::: DATA SHOWN

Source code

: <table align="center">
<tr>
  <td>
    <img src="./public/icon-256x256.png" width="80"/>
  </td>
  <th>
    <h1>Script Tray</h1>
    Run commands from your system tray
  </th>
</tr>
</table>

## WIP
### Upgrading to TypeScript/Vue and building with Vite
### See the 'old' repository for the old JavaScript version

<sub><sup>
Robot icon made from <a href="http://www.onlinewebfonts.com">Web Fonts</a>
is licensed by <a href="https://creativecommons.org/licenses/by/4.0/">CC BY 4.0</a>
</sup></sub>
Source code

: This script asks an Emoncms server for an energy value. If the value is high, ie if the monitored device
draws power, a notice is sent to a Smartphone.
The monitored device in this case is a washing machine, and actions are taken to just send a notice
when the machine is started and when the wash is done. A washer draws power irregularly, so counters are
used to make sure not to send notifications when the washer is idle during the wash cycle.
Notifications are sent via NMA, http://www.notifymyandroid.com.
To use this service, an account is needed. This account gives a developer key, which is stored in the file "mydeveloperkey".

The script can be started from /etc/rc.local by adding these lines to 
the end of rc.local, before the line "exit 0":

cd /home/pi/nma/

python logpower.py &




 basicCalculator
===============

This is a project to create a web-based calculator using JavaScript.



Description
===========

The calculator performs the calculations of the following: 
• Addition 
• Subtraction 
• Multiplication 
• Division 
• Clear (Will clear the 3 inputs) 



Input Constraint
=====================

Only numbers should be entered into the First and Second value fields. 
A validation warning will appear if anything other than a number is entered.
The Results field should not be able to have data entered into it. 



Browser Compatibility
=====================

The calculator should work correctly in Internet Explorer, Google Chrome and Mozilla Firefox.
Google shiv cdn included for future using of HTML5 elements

::::::

WHAT YOU WILL DO:
Everything from the first line of the listing above through the line holding "if the monitored device" must be retyped exactly; nothing else belongs in the reply.

REPLY TO THE EXERCISE:
Source code

: <table align="center">
<tr>
  <td>
    <img src="./public/icon-256x256.png" width="80"/>
  </td>
  <th>
    <h1>Script Tray</h1>
    Run commands from your system tray
  </th>
</tr>
</table>

## WIP
### Upgrading to TypeScript/Vue and building with Vite
### See the 'old' repository for the old JavaScript version

<sub><sup>
Robot icon made from <a href="http://www.onlinewebfonts.com">Web Fonts</a>
is licensed by <a href="https://creativecommons.org/licenses/by/4.0/">CC BY 4.0</a>
</sup></sub>
Source code

: This script asks an Emoncms server for an energy value. If the value is high, ie if the monitored device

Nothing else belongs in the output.